A bewitching epic fantasy about a revenge killing, a mysterious scroll box that has survived centuries of fires, and the book that changed everything

“Intricately plotted and gorgeously written, The Absolute Book is a cinematic tale that is by turns dark and dreamlike, yet ultimately hopeful.” –Deborah Harkness, New York Times bestselling author of A Discovery of Witches
 
“An instant classic . . . It is everything fantasy should be.” —The Guardian

Taryn Cornick believes that the past–her sister’s violent death, and her own ill-conceived revenge–is behind her, and she can get on with her life. She has written a successful book about the things that threaten libraries: insects, damp, light, fire, carelessness and uncaring . . . but not all of the attention it brings her is good.

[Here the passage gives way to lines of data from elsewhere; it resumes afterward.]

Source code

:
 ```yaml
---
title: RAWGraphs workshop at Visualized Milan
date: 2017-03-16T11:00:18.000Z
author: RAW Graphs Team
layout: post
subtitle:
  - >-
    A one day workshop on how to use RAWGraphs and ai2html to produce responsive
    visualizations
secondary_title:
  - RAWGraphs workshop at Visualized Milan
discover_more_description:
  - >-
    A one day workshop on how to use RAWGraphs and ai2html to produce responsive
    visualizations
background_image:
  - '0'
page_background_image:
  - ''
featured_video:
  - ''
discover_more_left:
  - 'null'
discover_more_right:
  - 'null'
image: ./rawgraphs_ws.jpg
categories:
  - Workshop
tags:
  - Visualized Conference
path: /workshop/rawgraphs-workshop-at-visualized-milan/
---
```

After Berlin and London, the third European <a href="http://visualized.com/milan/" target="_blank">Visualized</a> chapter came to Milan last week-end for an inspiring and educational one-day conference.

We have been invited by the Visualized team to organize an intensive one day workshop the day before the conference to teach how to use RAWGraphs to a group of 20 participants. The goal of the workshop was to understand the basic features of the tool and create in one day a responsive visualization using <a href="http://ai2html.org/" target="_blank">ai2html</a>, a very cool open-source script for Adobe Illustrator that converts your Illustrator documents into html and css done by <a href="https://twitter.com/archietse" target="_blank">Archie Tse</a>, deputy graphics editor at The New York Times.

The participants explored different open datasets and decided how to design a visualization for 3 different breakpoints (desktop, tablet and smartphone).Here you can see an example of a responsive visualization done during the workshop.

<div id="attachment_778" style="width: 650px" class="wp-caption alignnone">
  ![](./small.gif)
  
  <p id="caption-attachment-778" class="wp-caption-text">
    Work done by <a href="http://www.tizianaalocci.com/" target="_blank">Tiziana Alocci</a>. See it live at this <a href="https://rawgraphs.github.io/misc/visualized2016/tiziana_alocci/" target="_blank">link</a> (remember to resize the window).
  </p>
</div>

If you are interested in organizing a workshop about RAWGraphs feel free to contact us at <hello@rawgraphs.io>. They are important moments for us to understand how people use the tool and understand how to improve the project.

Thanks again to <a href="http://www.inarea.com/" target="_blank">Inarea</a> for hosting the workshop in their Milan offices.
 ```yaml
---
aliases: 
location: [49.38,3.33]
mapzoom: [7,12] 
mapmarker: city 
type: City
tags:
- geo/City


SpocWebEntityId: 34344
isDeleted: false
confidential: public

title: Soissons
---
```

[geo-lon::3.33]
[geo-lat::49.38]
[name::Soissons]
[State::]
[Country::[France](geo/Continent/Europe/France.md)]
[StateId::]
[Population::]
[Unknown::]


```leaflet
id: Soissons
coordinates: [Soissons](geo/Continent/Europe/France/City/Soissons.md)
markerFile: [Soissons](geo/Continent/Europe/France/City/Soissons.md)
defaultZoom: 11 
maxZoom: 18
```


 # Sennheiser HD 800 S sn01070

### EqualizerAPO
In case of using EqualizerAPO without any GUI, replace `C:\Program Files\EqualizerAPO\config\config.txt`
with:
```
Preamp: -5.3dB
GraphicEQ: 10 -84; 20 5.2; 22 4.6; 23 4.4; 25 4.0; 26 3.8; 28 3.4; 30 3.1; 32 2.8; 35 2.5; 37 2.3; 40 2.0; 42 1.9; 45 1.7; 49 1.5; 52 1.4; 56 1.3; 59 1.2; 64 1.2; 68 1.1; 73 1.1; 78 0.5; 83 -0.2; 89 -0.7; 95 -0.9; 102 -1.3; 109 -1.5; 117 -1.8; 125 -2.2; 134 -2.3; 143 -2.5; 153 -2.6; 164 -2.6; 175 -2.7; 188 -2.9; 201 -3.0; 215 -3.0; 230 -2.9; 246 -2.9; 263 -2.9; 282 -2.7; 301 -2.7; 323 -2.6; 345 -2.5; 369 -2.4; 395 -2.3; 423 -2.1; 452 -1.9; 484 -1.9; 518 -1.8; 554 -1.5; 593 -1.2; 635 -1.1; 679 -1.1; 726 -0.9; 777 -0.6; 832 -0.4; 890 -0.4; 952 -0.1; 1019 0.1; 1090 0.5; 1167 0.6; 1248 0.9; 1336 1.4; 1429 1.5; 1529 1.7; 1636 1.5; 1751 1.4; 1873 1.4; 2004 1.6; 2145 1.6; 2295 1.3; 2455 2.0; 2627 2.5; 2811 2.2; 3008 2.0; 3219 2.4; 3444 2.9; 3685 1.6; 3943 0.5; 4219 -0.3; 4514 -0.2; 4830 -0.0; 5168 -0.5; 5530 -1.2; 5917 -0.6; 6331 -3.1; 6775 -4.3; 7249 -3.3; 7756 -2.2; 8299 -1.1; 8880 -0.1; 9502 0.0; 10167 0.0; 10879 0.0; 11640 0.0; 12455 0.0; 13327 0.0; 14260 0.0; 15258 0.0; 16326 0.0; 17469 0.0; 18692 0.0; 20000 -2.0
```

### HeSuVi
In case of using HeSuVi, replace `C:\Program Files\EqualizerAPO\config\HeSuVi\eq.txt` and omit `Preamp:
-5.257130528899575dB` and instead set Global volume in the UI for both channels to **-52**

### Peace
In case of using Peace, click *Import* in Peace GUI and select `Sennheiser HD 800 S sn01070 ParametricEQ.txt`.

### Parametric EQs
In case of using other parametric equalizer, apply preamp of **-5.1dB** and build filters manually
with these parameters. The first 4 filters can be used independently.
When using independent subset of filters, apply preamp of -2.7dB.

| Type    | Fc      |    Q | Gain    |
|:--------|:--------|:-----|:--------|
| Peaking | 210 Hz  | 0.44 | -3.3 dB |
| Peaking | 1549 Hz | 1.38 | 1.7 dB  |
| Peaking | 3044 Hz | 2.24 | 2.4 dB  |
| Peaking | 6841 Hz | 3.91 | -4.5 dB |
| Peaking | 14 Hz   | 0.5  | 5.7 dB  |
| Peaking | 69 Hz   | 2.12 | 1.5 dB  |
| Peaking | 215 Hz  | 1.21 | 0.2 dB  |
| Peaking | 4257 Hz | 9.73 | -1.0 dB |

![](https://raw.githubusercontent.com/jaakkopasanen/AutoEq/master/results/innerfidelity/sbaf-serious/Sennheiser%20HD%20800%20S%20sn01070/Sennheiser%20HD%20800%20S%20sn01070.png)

A policeman, Jacob Berger, questions her about a cold case. Then there are questions about a fire in the library at her grandparents’ house and an ancient scroll box known as the Firestarter, as well as threatening phone calls and a mysterious illness. Finally a shadowy young man named Shift appears, forcing Taryn and Jacob toward a reckoning felt in more than one world.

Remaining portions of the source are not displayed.